# Your instructions:
Copy out each line of the listing below where the string "Second" appears.
───
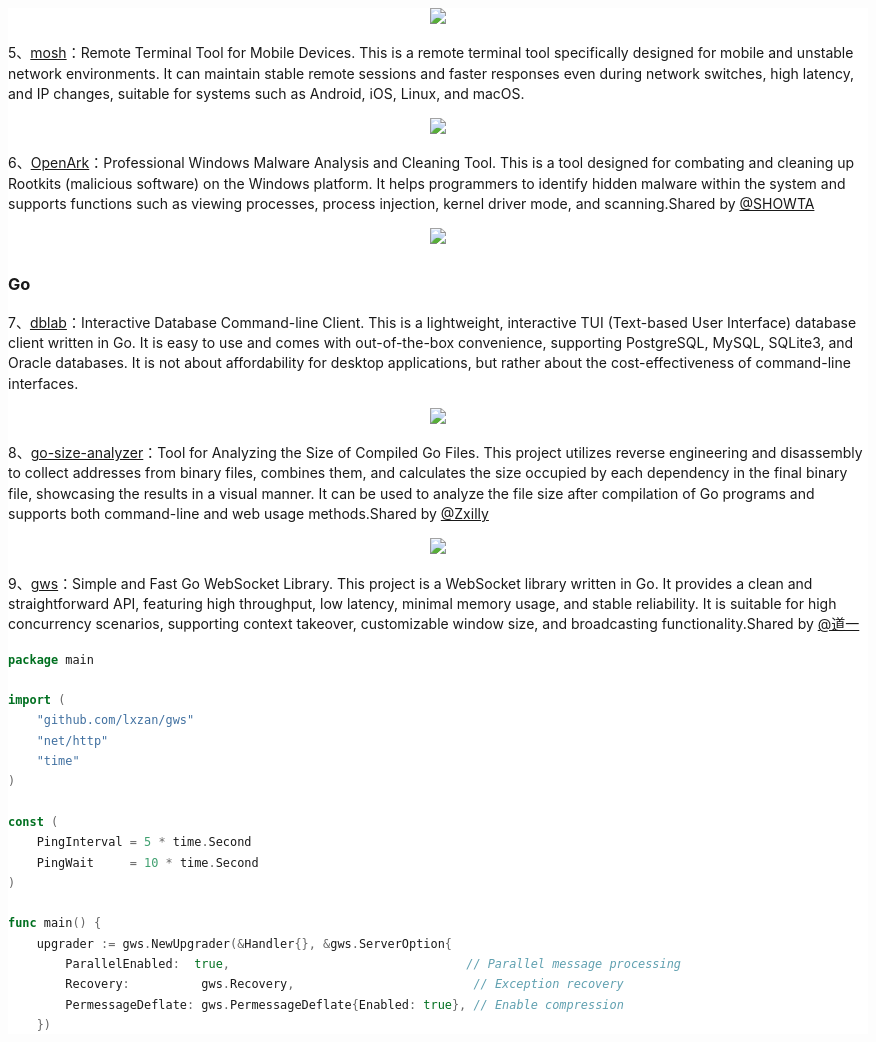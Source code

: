 <p align="center"><img src='https://raw.githubusercontent.com/521xueweihan/img4/master/hellogithub/99/808045485.png' style="max-width:80%; max-height=80%;"></img></p>

5、[mosh](https://hellogithub.com/en/periodical/statistics/click?target=https://github.com/mobile-shell/mosh)：Remote Terminal Tool for Mobile Devices. This is a remote terminal tool specifically designed for mobile and unstable network environments. It can maintain stable remote sessions and faster responses even during network switches, high latency, and IP changes, suitable for systems such as Android, iOS, Linux, and macOS.

<p align="center"><img src='https://raw.githubusercontent.com/521xueweihan/img4/master/hellogithub/99/1234783.png' style="max-width:80%; max-height=80%;"></img></p>

6、[OpenArk](https://hellogithub.com/en/periodical/statistics/click?target=https://github.com/BlackINT3/OpenArk)：Professional Windows Malware Analysis and Cleaning Tool. This is a tool designed for combating and cleaning up Rootkits (malicious software) on the Windows platform. It helps programmers to identify hidden malware within the system and supports functions such as viewing processes, process injection, kernel driver mode, and scanning.Shared by [@SHOWTA](https://hellogithub.com/en/user/GAeFLr6oWyYcnbp)

<p align="center"><img src='https://raw.githubusercontent.com/521xueweihan/img4/master/hellogithub/99/183564981.png' style="max-width:80%; max-height=80%;"></img></p>

### Go
7、[dblab](https://hellogithub.com/en/periodical/statistics/click?target=https://github.com/danvergara/dblab)：Interactive Database Command-line Client. This is a lightweight, interactive TUI (Text-based User Interface) database client written in Go. It is easy to use and comes with out-of-the-box convenience, supporting PostgreSQL, MySQL, SQLite3, and Oracle databases. It is not about affordability for desktop applications, but rather about the cost-effectiveness of command-line interfaces.

<p align="center"><img src='https://raw.githubusercontent.com/521xueweihan/img4/master/hellogithub/99/352879222.gif' style="max-width:80%; max-height=80%;"></img></p>

8、[go-size-analyzer](https://hellogithub.com/en/periodical/statistics/click?target=https://github.com/Zxilly/go-size-analyzer)：Tool for Analyzing the Size of Compiled Go Files. This project utilizes reverse engineering and disassembly to collect addresses from binary files, combines them, and calculates the size occupied by each dependency in the final binary file, showcasing the results in a visual manner. It can be used to analyze the file size after compilation of Go programs and supports both command-line and web usage methods.Shared by [@Zxilly](https://hellogithub.com/en/user/QksOfglJ0njwLKa)

<p align="center"><img src='https://raw.githubusercontent.com/521xueweihan/img4/master/hellogithub/99/609147387.gif' style="max-width:80%; max-height=80%;"></img></p>

9、[gws](https://hellogithub.com/en/periodical/statistics/click?target=https://github.com/lxzan/gws)：Simple and Fast Go WebSocket Library. This project is a WebSocket library written in Go. It provides a clean and straightforward API, featuring high throughput, low latency, minimal memory usage, and stable reliability. It is suitable for high concurrency scenarios, supporting context takeover, customizable window size, and broadcasting functionality.Shared by [@道一](https://hellogithub.com/en/user/TeObZoJ8pgUvBWf)
```go
package main

import (
	"github.com/lxzan/gws"
	"net/http"
	"time"
)

const (
	PingInterval = 5 * time.Second
	PingWait     = 10 * time.Second
)

func main() {
	upgrader := gws.NewUpgrader(&Handler{}, &gws.ServerOption{
		ParallelEnabled:  true,                                 // Parallel message processing
		Recovery:          gws.Recovery,                         // Exception recovery
		PermessageDeflate: gws.PermessageDeflate{Enabled: true}, // Enable compression
	})
```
───
# Solution to this task:
	PingInterval = 5 * time.Second
	PingWait     = 10 * time.Second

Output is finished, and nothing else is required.